◆ **WORK TASK**
Go to the line containing "[^b2-nfth-high]: Fig. 5.18, the" in the records below and print it and every following line exactly, on through the line containing "新潟に行くついでにどこかいこうと思って、お隣の山形に。", then stop.

Source texts of formatted documents
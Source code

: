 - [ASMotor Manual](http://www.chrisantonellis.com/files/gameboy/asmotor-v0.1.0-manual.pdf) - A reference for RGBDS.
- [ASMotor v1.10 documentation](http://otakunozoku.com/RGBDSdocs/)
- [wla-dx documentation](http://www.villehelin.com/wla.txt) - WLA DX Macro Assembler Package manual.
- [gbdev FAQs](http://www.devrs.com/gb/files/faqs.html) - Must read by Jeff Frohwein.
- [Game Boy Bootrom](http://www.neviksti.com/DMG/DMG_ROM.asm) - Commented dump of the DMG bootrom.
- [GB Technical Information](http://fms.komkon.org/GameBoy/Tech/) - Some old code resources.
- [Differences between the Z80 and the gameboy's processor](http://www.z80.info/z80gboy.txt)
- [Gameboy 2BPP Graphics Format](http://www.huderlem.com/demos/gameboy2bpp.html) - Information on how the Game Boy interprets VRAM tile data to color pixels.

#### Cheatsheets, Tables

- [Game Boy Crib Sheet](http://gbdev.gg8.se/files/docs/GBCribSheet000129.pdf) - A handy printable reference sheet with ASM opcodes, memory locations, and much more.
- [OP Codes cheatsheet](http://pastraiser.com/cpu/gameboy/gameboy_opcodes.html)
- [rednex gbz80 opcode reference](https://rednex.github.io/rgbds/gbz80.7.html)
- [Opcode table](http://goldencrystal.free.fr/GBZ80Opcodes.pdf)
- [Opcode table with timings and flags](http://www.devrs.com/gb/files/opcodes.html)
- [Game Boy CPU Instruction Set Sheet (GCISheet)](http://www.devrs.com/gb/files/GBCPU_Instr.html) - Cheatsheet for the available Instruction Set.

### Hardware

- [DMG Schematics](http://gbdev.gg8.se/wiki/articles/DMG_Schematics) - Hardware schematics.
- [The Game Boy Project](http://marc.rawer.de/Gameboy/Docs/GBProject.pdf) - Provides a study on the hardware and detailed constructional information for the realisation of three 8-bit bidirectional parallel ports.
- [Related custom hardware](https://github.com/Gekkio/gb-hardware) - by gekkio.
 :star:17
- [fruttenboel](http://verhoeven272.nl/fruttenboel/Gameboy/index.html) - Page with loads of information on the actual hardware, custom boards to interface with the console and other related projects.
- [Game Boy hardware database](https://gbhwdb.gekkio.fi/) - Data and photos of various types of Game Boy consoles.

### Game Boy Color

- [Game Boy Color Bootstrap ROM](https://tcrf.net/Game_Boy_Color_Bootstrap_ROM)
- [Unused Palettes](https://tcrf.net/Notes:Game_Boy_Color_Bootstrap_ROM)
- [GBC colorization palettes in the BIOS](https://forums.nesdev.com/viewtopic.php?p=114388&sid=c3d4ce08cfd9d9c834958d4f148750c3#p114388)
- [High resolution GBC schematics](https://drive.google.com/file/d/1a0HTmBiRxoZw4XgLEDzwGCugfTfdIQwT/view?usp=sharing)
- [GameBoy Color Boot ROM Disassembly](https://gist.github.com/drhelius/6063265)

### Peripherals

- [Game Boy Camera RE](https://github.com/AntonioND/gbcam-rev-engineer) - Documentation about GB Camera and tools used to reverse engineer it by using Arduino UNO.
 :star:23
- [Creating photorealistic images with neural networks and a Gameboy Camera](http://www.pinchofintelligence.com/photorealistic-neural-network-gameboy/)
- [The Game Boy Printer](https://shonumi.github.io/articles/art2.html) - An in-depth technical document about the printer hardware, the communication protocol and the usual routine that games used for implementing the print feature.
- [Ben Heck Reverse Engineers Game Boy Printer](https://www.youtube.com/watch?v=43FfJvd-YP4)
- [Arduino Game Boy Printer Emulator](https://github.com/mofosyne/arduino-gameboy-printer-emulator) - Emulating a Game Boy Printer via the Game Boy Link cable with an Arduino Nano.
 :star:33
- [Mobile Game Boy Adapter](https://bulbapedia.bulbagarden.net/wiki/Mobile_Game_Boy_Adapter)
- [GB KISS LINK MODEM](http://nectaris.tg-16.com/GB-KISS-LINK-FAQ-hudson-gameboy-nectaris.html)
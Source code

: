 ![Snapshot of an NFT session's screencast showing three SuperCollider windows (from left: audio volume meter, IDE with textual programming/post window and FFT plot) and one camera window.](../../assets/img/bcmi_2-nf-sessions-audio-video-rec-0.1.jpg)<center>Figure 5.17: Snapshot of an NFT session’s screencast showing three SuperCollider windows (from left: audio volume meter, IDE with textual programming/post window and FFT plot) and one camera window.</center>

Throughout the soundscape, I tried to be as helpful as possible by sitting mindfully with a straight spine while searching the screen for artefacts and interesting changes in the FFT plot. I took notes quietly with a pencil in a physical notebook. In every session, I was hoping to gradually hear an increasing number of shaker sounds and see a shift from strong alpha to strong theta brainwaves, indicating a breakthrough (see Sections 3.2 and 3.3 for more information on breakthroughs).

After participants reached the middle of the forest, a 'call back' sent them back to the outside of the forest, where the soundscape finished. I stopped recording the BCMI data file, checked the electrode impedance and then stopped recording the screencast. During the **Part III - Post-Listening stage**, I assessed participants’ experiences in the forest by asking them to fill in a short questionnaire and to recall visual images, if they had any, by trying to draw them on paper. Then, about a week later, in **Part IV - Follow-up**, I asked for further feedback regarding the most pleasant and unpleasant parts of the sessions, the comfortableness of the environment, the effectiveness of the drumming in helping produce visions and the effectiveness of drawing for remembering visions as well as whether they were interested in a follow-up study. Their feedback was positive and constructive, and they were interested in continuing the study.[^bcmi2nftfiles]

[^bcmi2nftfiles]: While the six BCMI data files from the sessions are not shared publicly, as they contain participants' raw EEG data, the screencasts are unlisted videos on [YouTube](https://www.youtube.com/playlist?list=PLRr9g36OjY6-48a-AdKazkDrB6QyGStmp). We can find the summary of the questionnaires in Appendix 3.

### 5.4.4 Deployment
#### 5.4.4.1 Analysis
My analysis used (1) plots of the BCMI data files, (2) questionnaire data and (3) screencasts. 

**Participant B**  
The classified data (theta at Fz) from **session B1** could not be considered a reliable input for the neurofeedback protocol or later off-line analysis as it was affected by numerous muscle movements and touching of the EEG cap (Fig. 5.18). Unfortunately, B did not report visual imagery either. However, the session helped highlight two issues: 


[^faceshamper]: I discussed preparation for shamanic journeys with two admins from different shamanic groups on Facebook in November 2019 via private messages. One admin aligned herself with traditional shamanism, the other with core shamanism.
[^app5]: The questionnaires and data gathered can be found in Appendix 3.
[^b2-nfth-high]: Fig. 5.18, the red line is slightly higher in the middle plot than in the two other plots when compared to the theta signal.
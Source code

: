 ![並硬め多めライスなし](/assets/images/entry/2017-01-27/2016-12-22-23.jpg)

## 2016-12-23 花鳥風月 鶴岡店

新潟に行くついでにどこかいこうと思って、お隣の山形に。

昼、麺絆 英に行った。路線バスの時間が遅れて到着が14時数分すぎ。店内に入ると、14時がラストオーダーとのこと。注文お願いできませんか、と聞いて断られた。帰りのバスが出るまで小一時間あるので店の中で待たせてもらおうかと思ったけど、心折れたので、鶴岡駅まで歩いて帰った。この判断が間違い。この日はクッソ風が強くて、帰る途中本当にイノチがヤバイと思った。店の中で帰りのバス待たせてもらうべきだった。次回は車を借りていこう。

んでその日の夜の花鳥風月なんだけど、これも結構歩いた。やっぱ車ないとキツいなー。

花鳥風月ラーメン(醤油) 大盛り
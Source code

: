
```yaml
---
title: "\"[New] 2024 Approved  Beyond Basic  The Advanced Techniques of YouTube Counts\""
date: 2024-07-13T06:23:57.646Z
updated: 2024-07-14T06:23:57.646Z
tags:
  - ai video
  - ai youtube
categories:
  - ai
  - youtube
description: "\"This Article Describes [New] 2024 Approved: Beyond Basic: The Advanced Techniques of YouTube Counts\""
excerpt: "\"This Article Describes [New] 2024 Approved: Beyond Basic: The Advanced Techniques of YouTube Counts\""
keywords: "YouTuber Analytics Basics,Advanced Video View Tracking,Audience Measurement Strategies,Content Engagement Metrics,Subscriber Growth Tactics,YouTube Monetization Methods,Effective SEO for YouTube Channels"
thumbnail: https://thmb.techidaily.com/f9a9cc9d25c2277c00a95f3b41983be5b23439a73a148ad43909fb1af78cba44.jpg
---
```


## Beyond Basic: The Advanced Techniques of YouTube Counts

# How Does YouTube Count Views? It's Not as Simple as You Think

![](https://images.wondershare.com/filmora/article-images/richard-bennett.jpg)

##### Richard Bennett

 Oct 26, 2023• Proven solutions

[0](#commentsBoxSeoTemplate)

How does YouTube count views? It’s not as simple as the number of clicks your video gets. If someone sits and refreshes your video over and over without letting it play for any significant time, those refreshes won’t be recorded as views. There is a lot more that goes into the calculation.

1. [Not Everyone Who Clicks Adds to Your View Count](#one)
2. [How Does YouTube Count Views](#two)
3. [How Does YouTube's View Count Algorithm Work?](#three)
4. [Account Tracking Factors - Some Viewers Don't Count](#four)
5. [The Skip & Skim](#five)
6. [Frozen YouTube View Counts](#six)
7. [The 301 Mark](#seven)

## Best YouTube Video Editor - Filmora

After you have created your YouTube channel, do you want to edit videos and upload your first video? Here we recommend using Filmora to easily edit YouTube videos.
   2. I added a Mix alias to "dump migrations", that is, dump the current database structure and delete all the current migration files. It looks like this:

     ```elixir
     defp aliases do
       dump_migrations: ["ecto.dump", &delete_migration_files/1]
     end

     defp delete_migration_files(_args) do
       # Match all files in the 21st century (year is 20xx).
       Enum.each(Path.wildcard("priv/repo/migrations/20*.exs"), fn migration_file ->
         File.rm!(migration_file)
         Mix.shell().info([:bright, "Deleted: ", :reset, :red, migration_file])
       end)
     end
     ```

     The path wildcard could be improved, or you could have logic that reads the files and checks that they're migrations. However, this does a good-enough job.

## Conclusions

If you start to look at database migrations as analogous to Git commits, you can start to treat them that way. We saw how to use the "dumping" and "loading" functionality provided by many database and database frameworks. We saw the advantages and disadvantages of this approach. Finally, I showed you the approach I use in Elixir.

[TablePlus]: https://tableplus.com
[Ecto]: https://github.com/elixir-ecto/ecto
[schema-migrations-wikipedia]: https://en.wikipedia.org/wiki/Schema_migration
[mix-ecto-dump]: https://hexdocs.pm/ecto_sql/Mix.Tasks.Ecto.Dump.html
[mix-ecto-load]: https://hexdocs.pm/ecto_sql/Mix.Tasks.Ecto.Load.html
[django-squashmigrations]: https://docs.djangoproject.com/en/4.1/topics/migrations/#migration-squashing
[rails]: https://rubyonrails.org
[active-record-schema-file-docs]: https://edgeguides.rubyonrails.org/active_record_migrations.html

◆ **EXPECTED OUTPUT**
[^b2-nfth-high]: Fig. 5.18, the red line is slightly higher in the middle plot than in the two other plots when compared to the theta signal.
Source code

: ![並硬め多めライスなし](/assets/images/entry/2017-01-27/2016-12-22-23.jpg)

## 2016-12-23 花鳥風月 鶴岡店

新潟に行くついでにどこかいこうと思って、お隣の山形に。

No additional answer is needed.